Sunday, December 7, 2008

Is the Star of Bethlehem a Comet?

The subject is a perennial favorite at planetarium shows around the world during the Christmas Season. But is there irrefutable proof that the Star of Bethlehem that announced Jesus Christ’s birth is a comet?

By: Vanessa Uy

Though the comet theory of the Star of Bethlehem gained prominence when the Florentine painter Giotto di Bondone painted his “Adoration of the Magi” showing the Star of Bethlehem as a comet. Given that during Giotto’s lifetime that he and his fellow Florentine’s saw one of Halley’s Comet appearance in 1301, the “orientative” (head and tail) structure of a comet could – in theory – serve as a plausible “guiding star” for a precise point on Earth. Thus when Halley’s Comet returned back / made an appearance in 1986, the robotic spacecraft sent to analyze the comet was named Giotto, in honor of the Florentine painter who portrayed the Star of Bethlehem as a comet in his Adoration of the Magi. But does this serve as an irrefutable proof that the Star of Bethlehem is a comet?

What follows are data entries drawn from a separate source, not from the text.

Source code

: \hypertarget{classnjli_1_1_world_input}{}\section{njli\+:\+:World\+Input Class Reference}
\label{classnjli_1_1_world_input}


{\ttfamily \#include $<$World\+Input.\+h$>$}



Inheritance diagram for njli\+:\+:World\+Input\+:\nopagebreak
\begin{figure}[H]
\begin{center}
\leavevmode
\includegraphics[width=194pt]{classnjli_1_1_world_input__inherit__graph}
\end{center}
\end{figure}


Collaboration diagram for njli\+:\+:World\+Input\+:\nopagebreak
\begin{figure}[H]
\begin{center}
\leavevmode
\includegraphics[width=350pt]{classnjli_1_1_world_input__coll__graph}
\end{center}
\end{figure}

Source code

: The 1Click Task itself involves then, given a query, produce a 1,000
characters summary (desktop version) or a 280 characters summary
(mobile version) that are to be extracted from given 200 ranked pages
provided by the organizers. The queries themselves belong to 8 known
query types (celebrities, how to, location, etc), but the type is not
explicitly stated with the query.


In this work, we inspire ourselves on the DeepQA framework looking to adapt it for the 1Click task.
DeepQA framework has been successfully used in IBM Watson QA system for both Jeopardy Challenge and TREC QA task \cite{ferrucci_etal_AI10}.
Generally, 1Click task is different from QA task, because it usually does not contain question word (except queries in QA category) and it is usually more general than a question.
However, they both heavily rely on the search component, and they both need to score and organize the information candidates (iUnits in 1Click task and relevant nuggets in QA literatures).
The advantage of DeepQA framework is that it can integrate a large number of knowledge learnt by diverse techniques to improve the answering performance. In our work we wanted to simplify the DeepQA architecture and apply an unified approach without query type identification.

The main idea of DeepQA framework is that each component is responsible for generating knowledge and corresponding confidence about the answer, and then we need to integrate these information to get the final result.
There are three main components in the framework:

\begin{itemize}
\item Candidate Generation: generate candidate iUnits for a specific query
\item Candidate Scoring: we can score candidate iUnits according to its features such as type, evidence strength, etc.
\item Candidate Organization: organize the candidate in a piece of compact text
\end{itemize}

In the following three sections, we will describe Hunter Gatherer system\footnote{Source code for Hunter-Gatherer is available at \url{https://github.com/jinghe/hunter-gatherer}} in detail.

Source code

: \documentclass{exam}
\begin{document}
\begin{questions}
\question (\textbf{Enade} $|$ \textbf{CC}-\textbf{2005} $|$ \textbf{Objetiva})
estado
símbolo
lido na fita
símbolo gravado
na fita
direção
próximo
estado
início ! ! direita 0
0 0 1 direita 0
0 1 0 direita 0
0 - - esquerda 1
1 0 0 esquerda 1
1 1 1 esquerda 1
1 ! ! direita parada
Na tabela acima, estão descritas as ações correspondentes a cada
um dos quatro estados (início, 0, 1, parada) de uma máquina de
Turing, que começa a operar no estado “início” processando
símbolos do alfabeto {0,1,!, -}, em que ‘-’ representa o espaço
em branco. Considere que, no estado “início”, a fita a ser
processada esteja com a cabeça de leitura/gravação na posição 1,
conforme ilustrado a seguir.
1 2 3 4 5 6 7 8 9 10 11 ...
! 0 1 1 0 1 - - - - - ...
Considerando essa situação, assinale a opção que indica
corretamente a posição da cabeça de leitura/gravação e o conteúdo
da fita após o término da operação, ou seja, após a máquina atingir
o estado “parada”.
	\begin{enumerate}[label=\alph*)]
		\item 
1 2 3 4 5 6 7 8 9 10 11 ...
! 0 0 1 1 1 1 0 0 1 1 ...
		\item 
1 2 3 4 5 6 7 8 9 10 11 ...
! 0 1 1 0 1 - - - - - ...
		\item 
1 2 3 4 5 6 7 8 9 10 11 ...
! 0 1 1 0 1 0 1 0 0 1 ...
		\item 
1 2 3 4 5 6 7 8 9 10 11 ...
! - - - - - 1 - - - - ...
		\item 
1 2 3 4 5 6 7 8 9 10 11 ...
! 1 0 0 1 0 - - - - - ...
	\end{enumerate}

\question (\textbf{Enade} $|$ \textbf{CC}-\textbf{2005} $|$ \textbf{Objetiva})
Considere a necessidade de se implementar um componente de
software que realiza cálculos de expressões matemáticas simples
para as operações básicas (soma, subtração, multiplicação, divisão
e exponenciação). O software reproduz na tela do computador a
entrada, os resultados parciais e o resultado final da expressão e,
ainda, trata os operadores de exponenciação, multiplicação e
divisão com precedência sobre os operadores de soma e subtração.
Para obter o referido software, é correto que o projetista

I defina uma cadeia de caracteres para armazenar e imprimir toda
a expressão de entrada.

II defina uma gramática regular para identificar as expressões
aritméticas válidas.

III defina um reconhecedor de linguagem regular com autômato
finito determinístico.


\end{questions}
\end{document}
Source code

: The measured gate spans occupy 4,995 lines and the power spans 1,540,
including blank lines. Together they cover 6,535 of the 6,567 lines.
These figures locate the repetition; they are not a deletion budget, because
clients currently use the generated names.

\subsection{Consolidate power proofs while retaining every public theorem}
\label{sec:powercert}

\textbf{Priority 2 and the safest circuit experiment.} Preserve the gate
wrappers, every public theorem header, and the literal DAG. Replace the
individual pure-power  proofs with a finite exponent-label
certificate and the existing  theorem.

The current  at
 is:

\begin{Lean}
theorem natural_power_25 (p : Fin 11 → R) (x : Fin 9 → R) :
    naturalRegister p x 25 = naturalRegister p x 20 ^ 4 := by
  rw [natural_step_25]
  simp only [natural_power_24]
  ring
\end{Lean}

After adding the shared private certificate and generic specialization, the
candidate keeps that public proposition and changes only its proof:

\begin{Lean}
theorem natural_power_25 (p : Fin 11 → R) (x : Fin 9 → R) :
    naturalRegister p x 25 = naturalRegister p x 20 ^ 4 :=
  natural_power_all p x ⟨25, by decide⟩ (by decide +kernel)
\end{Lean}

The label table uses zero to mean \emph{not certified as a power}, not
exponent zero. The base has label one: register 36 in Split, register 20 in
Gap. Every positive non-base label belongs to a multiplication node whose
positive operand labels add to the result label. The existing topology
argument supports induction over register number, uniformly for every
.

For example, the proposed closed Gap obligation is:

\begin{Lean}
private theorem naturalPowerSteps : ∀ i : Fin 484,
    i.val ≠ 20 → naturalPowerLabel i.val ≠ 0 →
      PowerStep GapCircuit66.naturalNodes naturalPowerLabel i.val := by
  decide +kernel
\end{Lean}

The most prominent theory suggesting that the Star of Bethlehem is a comet is the most popular one. The famous Halley’s Comet was visible in 12 BC and was documented on records dating from that period, but other comets observed by stargazers around 5 BC could also be better candidates. Although there’s a problem about the comet theory, given that comets have a long history for being “portents of dire catastrophe” since recorded civilization began. It’s use to signify the fulfilled prophecy heralding the birth of an extremely important person is one nagging detail against the case of the Star of Bethlehem being a comet.

Other much rarer celestial phenomena like supernovae would also seem plausible as a Star of Bethlehem candidate. Archaeological records dating from 5 BC did show that Chinese and Korean stargazers noted observing a nova around that period. Some archeoastronomy scholars even suggest an extremely rare occultation of a periodic comet with that of a super-bright supernova.

Even though we can still see the Crab Nebula – one of the brightest supernova events during the entire human history – via a powerful enough telescope despite the event being completely ignored by European stargazers during the Dark Ages. Finding the supernova remnants of the Star of Bethlehem – if it is indeed a supernova event – will be difficult since ancient stargazers ability to document precise celestial coordinates leaves much to be desired. It wasn’t until Tycho Brahe created gigantic sextants and related instruments like the equatorial armillary that Western astronomy acquired the ability to make and measure “relatively accurate” celestial coordinates that are of use to present day astronomers.

The theory proposing that the Star of Bethlehem is a comet has no trouble being widely accepted because comets are relatively bright celestial occurrences. Most of them can easily exceed the absolute magnitude of the planet Venus as seen on Earth’s surface. Plus their head and tail structure can be interpreted – especially to the ancients – as pointing to a certain direction. Plus, given that the current academic studies suggest that the Three Wise Men in search of Jesus were probably Zoroastrians – i.e. the first adherents of monotheism. And since Zoroastrians see flame as a sacred symbol, Halley’s Comet arriving during the time of Jesus’ birth could suggest that this is a very important event to the Three Wise Men or Magi. Given that photos of Halley’s Comet visitations to our part of the Solar System does make the comet appear flame-shaped, the event will nonetheless seen as an event of auspicious significance, rather that the traditional view of comets being portents of dire catastrophe.